Binary Coverage for Reverse Engeneering
Code coverage is a procedure that helps researchers understand how many pieces of an application’s algorithm are involved in processing data. Typically, this procedure is used to find vulnerabilities in software. In this article, we will see in practice how you can use this tool to simplify the procedure for examining application code.
Tool set and stand setup
In order to set up a stand and select a set of tools for analyzing an application, you need to figure out how the code coverage determination procedure works. Code coverage is usually determined by the number of lines of source code involved in the process of the application working on the supplied data. This data can be represented by a file, a piece of RAM, or just a network packet: it is selected based on the algorithm of the application. Here’s an example of code research you can google in a few seconds:
It’s simple – parts of the code can be highlighted only if this part of the algorithm was executed during data processing. Sometimes you can find a statistical description with the number of approaches to line execution, but this works if we are talking about investigating coverage with source code. In this article, we will concentrate on determining code coverage without having the application source code.

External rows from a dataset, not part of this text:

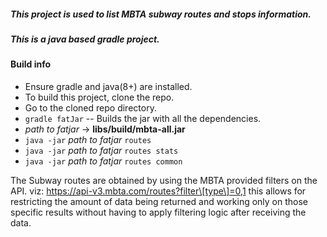 ##### This project is used to list MBTA subway routes and stops information.
##### This is a java based gradle project.

#### Build info

- Ensure gradle and java(8+) are installed.
- To build this project, clone the repo.
- Go to the cloned repo directory.
- `gradle fatJar` -- Builds the jar with all the dependencies.
- *path to fatjar* -> **libs/build/mbta-all.jar**
- `java -jar` *path to fatjar* `routes`
- `java -jar` *path to fatjar* `routes stats`
- `java -jar` *path to fatjar* `routes common`

The Subway routes are obtained by using the MBTA provided filters on the API.
viz: https://api-v3.mbta.com/routes?filter\[type\]=0,1 this allows for restricting the amount
of data being returned and working only on those specific results
without having to apply filtering logic after receiving the data.

  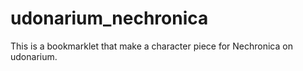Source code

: # udonarium_nechronica
This is a bookmarklet that make a character piece for Nechronica on udonarium.

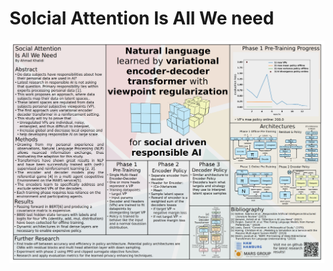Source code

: # Solcial Attention Is All We need
![SAIAWN poster presentation](https://github.com/AhmadHAW/SAIAWN/blob/main/poster.png?raw=true)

What is the approach to researching the application in this case? It is necessary to determine the base unit that will describe the fragment of the algorithm, and then, using the conditional breakpoints of the debugger, calculate how many times the algorithm has passed through these base units. As a result, you can see the code coverage. Very often, coverage is shown in the quantitative ratio of all units of the algorithm relative to those that worked in one application launch. For example, we will give a picture of such studies below:
In the picture, the number of basic blocks from dll libraries of Windows OS is used as base units. You can also take as base units:
disassembled listing string
the basic block of the algorithm, usually these are lines of a disassembled listing between conditional transitions (jumps)
blocks between instructions of function calls – call
For simplicity, we will use the research approach in this article using the following basic unit – disassembled code between conditional jumps. Now is the time to decide on the tools.
Description of the stand and set of tools
For application research we will use:
IDA Pro as a disassembled code navigator
Project DinamoRIO as a code coverage building tool
IDA Pro plugin LightHouse as a code coverage visualization tool for algorithm research
Windows 10 virtual machine
Virtual Box as a virtualization environment
The research plan will be very simple. We take a random application from the CrackMe set. We will use this resource… In order not to figure out how to pass data to the application, it is advisable to choose CrackMe, which take parameters from the command line – this will make it easier to run the tools for code coverage. In general, this is not a limitation, if you wish, you can write a wrapper and simply pass parameters to it. But since we want to test the performance of our research approach, we will use the least labor-intensive approach. As a test sample, take this this is attachment.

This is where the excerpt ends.